TASK OBJECTIVE: From the first line to the last, write out the material exactly.
=== Section Start ===
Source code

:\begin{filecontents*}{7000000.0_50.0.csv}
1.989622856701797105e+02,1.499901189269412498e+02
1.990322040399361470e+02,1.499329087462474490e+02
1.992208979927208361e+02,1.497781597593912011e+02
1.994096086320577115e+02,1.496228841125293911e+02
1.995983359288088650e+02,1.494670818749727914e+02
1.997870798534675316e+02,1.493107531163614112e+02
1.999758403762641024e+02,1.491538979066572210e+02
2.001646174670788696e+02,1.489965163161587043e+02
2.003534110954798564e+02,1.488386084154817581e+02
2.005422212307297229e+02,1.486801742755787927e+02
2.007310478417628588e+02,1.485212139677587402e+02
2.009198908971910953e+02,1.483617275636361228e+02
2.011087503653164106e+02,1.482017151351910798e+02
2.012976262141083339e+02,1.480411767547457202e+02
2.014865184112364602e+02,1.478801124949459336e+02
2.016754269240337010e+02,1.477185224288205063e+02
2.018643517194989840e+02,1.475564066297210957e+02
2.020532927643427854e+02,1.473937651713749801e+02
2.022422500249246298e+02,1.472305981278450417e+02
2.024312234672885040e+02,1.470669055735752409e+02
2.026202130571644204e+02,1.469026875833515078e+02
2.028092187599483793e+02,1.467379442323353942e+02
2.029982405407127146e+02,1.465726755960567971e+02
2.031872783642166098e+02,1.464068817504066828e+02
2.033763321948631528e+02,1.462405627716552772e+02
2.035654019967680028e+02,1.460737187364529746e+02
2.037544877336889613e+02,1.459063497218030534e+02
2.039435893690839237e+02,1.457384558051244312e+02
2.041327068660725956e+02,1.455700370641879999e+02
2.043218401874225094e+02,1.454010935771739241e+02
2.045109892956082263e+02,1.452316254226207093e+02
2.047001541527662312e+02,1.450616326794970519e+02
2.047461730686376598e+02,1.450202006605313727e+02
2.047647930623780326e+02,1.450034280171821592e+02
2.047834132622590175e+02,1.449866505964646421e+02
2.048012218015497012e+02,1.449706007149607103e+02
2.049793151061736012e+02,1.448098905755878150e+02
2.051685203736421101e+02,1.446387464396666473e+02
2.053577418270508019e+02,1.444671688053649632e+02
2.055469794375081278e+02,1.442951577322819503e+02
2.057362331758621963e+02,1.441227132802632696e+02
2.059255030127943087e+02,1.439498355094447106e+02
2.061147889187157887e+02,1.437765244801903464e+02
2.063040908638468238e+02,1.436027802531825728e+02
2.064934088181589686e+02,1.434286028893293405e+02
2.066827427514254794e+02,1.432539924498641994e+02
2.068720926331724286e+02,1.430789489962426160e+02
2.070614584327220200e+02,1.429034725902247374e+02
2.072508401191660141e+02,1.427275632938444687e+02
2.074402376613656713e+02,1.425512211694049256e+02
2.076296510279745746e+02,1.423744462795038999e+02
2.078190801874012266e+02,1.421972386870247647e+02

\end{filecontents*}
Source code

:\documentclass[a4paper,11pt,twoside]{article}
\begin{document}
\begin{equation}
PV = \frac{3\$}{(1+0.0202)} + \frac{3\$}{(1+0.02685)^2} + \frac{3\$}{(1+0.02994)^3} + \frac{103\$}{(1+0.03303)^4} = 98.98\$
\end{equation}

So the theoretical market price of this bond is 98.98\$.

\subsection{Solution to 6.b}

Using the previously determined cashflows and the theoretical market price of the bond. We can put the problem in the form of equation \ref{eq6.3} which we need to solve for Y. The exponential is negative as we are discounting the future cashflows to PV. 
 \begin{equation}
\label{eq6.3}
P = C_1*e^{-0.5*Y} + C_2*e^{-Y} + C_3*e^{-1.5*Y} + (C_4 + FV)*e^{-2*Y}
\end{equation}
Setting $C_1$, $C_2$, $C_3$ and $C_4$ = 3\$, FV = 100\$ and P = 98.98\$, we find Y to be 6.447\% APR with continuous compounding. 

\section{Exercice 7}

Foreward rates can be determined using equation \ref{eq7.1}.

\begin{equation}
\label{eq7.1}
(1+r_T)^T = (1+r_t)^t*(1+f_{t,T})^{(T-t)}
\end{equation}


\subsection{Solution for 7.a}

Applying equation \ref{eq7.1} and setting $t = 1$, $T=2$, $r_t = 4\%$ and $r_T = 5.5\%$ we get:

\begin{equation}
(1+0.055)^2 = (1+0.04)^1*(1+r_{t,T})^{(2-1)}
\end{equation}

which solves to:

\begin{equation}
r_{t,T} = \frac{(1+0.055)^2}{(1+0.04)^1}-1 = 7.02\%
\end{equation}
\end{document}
=== Section End ===
EXERCISE RESPONSE:
Source code

:\begin{filecontents*}{7000000.0_50.0.csv}
1.989622856701797105e+02,1.499901189269412498e+02
1.990322040399361470e+02,1.499329087462474490e+02
1.992208979927208361e+02,1.497781597593912011e+02
1.994096086320577115e+02,1.496228841125293911e+02
1.995983359288088650e+02,1.494670818749727914e+02
1.997870798534675316e+02,1.493107531163614112e+02
1.999758403762641024e+02,1.491538979066572210e+02
2.001646174670788696e+02,1.489965163161587043e+02
2.003534110954798564e+02,1.488386084154817581e+02
2.005422212307297229e+02,1.486801742755787927e+02
2.007310478417628588e+02,1.485212139677587402e+02
2.009198908971910953e+02,1.483617275636361228e+02
2.011087503653164106e+02,1.482017151351910798e+02
2.012976262141083339e+02,1.480411767547457202e+02
2.014865184112364602e+02,1.478801124949459336e+02
2.016754269240337010e+02,1.477185224288205063e+02
2.018643517194989840e+02,1.475564066297210957e+02
2.020532927643427854e+02,1.473937651713749801e+02
2.022422500249246298e+02,1.472305981278450417e+02
2.024312234672885040e+02,1.470669055735752409e+02
2.026202130571644204e+02,1.469026875833515078e+02
2.028092187599483793e+02,1.467379442323353942e+02
2.029982405407127146e+02,1.465726755960567971e+02
2.031872783642166098e+02,1.464068817504066828e+02
2.033763321948631528e+02,1.462405627716552772e+02
2.035654019967680028e+02,1.460737187364529746e+02
2.037544877336889613e+02,1.459063497218030534e+02
2.039435893690839237e+02,1.457384558051244312e+02
2.041327068660725956e+02,1.455700370641879999e+02
2.043218401874225094e+02,1.454010935771739241e+02
2.045109892956082263e+02,1.452316254226207093e+02
2.047001541527662312e+02,1.450616326794970519e+02
2.047461730686376598e+02,1.450202006605313727e+02
2.047647930623780326e+02,1.450034280171821592e+02
2.047834132622590175e+02,1.449866505964646421e+02
2.048012218015497012e+02,1.449706007149607103e+02
2.049793151061736012e+02,1.448098905755878150e+02
2.051685203736421101e+02,1.446387464396666473e+02
2.053577418270508019e+02,1.444671688053649632e+02
2.055469794375081278e+02,1.442951577322819503e+02
2.057362331758621963e+02,1.441227132802632696e+02
2.059255030127943087e+02,1.439498355094447106e+02
2.061147889187157887e+02,1.437765244801903464e+02
2.063040908638468238e+02,1.436027802531825728e+02
2.064934088181589686e+02,1.434286028893293405e+02
2.066827427514254794e+02,1.432539924498641994e+02
2.068720926331724286e+02,1.430789489962426160e+02
2.070614584327220200e+02,1.429034725902247374e+02
2.072508401191660141e+02,1.427275632938444687e+02
2.074402376613656713e+02,1.425512211694049256e+02
2.076296510279745746e+02,1.423744462795038999e+02
2.078190801874012266e+02,1.421972386870247647e+02

\end{filecontents*}
Source code

:\documentclass[a4paper,11pt,twoside]{article}
\begin{document}
\begin{equation}
PV = \frac{3\$}{(1+0.0202)} + \frac{3\$}{(1+0.02685)^2} + \frac{3\$}{(1+0.02994)^3} + \frac{103\$}{(1+0.03303)^4} = 98.98\$
\end{equation}

So the theoretical market price of this bond is 98.98\$.

\subsection{Solution to 6.b}

Using the previously determined cashflows and the theoretical market price of the bond. We can put the problem in the form of equation \ref{eq6.3} which we need to solve for Y. The exponential is negative as we are discounting the future cashflows to PV. 
 \begin{equation}
\label{eq6.3}
P = C_1*e^{-0.5*Y} + C_2*e^{-Y} + C_3*e^{-1.5*Y} + (C_4 + FV)*e^{-2*Y}
\end{equation}
Setting $C_1$, $C_2$, $C_3$ and $C_4$ = 3\$, FV = 100\$ and P = 98.98\$, we find Y to be 6.447\% APR with continuous compounding. 

\section{Exercice 7}

Foreward rates can be determined using equation \ref{eq7.1}.

\begin{equation}
\label{eq7.1}
(1+r_T)^T = (1+r_t)^t*(1+f_{t,T})^{(T-t)}
\end{equation}


\subsection{Solution for 7.a}

Applying equation \ref{eq7.1} and setting $t = 1$, $T=2$, $r_t = 4\%$ and $r_T = 5.5\%$ we get:

\begin{equation}
(1+0.055)^2 = (1+0.04)^1*(1+r_{t,T})^{(2-1)}
\end{equation}

which solves to:

\begin{equation}
r_{t,T} = \frac{(1+0.055)^2}{(1+0.04)^1}-1 = 7.02\%
\end{equation}
\end{document}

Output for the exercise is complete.